> _Task prompt_
Please copy each line of the records below that includes the word "zones".

Collected data
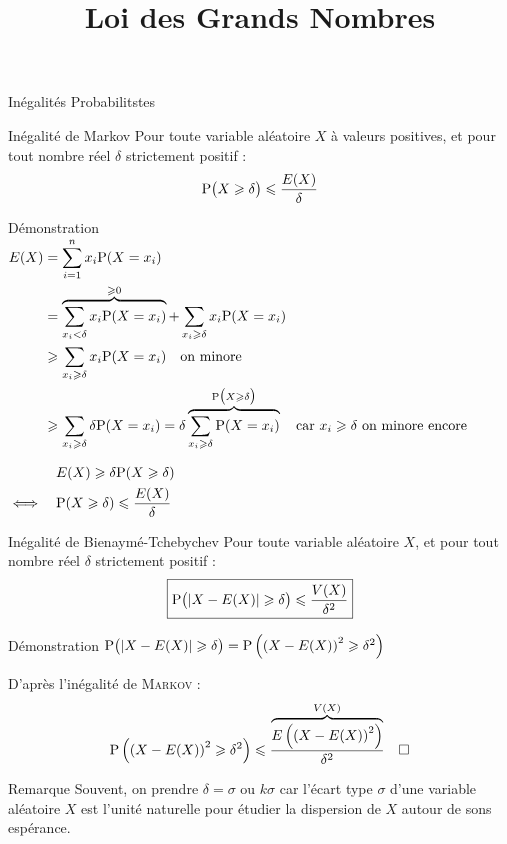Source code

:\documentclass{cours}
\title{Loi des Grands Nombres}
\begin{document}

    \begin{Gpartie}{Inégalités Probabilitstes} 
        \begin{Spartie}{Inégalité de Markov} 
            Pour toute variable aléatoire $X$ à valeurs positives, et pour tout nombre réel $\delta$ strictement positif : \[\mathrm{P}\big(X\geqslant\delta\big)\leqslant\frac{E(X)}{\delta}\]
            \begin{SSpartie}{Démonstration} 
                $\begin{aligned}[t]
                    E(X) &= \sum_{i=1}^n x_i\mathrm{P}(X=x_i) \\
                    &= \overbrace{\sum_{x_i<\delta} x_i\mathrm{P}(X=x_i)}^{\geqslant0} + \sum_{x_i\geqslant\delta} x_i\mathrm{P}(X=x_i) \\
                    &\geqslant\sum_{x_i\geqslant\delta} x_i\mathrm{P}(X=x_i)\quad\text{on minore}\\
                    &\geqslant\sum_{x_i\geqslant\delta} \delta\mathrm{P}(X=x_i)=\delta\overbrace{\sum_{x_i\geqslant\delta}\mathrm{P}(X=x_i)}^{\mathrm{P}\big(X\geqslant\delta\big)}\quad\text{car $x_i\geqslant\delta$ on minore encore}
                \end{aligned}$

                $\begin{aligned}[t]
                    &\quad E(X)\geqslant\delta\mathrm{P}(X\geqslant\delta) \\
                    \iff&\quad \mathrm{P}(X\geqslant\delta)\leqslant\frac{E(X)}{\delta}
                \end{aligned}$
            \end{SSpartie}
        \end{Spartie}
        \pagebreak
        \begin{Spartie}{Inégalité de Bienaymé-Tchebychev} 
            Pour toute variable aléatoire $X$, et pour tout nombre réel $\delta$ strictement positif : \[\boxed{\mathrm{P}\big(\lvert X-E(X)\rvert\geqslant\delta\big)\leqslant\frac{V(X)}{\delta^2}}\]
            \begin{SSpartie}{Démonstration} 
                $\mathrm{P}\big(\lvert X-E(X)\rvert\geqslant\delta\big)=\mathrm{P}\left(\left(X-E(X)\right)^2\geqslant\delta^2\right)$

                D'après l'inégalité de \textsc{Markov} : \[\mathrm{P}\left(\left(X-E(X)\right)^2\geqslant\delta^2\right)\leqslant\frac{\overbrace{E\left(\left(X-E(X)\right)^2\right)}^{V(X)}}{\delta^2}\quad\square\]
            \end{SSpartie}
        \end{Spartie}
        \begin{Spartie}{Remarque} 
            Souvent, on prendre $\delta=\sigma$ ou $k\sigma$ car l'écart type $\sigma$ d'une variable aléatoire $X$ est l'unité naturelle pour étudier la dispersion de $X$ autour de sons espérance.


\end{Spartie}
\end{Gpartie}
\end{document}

...

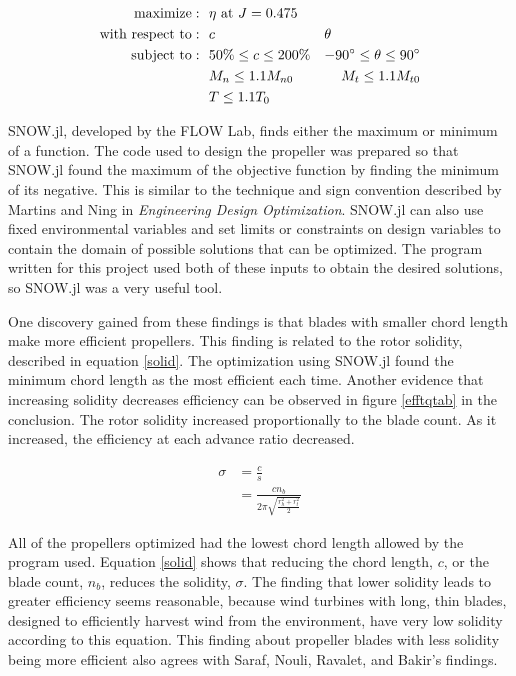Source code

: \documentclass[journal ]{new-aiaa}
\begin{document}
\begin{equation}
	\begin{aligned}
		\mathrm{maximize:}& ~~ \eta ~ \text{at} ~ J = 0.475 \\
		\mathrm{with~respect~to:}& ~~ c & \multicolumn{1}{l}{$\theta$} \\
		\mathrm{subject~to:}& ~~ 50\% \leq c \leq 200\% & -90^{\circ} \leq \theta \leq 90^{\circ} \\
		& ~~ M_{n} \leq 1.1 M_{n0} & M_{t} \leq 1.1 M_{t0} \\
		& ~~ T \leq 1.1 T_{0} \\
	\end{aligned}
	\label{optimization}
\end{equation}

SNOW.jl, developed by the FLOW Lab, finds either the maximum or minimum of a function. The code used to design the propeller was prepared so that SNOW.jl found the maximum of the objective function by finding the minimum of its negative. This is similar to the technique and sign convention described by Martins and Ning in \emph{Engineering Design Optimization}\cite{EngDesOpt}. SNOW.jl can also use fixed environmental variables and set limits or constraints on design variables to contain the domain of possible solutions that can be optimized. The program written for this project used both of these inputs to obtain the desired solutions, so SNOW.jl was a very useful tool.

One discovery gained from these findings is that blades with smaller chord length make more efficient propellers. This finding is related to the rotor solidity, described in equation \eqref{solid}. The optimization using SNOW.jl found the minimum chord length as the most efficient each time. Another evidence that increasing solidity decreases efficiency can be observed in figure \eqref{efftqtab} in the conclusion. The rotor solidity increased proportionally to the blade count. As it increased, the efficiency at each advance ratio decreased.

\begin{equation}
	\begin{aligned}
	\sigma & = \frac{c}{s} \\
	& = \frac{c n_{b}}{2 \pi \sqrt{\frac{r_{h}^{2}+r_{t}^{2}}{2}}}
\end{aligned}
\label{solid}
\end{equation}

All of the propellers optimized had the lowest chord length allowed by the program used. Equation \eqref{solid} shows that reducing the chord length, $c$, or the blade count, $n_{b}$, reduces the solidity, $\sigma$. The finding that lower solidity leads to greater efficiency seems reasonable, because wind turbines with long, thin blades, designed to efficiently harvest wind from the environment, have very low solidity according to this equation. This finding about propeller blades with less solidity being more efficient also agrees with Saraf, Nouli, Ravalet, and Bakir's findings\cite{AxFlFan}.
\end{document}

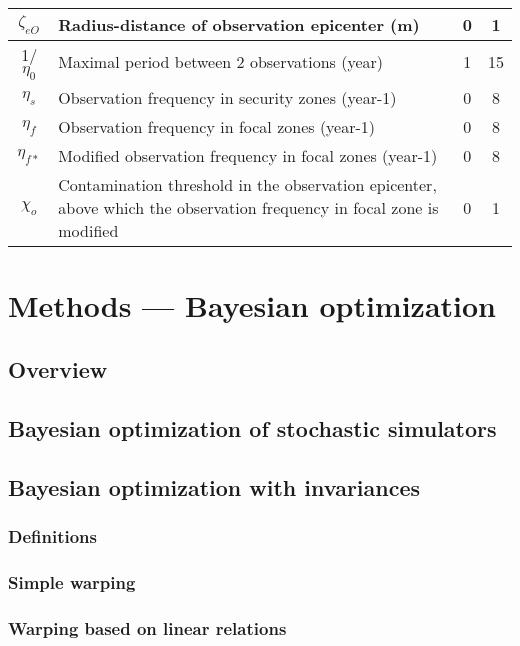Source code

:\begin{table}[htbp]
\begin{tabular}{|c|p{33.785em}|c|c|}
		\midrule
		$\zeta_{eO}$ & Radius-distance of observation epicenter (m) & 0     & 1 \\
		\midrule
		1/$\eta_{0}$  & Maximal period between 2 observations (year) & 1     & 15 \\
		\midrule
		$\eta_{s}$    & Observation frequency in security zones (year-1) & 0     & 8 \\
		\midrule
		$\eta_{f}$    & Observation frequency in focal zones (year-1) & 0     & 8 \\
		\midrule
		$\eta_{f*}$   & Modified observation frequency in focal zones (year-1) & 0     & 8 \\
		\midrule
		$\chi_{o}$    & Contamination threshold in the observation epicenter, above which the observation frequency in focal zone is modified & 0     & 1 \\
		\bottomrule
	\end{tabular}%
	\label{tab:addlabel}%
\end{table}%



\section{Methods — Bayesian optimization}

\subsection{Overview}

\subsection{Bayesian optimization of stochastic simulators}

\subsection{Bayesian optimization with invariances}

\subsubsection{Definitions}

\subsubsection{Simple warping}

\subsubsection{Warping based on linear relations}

--

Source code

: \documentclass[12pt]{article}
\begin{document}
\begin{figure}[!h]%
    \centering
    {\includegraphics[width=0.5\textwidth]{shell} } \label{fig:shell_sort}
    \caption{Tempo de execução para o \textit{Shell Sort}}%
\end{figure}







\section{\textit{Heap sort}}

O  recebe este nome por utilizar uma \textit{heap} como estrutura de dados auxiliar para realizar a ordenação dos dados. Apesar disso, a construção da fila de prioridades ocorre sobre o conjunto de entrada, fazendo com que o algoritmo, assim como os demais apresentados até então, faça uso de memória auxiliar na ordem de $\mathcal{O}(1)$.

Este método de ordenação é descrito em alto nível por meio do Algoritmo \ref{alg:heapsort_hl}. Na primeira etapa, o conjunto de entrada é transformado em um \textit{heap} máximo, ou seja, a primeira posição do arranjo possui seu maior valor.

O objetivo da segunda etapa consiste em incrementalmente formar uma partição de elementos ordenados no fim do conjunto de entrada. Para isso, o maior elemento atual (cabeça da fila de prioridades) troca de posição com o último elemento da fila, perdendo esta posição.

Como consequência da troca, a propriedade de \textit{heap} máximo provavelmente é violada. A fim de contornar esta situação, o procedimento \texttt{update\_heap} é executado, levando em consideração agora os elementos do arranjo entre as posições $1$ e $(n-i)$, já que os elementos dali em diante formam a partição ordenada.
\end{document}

> _Your solution_
		$\eta_{s}$    & Observation frequency in security zones (year-1) & 0     & 8 \\
		$\eta_{f}$    & Observation frequency in focal zones (year-1) & 0     & 8 \\
		$\eta_{f*}$   & Modified observation frequency in focal zones (year-1) & 0     & 8 \\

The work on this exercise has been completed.